● **WHAT YOU SHOULD DO**
Search the data for the word "when" and copy out every line that has it.
Segment Start: TASK INPUTS
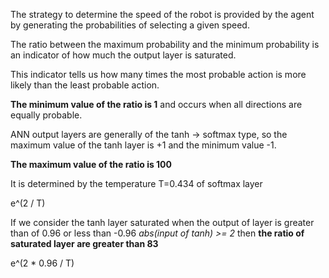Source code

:The strategy to determine the speed of the robot is provided by the agent by generating the probabilities of selecting a given speed.

The ratio between the maximum probability and the minimum probability is an indicator of how much the output layer is saturated.

This indicator tells us how many times the most probable action is more likely than the least probable action.

**The minimum value of the ratio is 1** and occurs when all directions are equally probable.

ANN output layers are generally of the tanh -> softmax type, so the maximum value of the tanh layer is +1 and the minimum value -1.

**The maximum value of the ratio is 100**

It is determined by the temperature T=0.434 of softmax layer

e^(2 / T)

 If we consider the tanh layer saturated when the output of layer is greater than of 0.96 or less than -0.96 _abs(input of tanh) >= 2_ then **the ratio of saturated layer are greater than 83**
 
 e^(2 * 0.96 / T)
Segment End: TASK INPUTS
● **TASK RESPONSE**
**The minimum value of the ratio is 1** and occurs when all directions are equally probable.
 If we consider the tanh layer saturated when the output of layer is greater than of 0.96 or less than -0.96 _abs(input of tanh) >= 2_ then **the ratio of saturated layer are greater than 83**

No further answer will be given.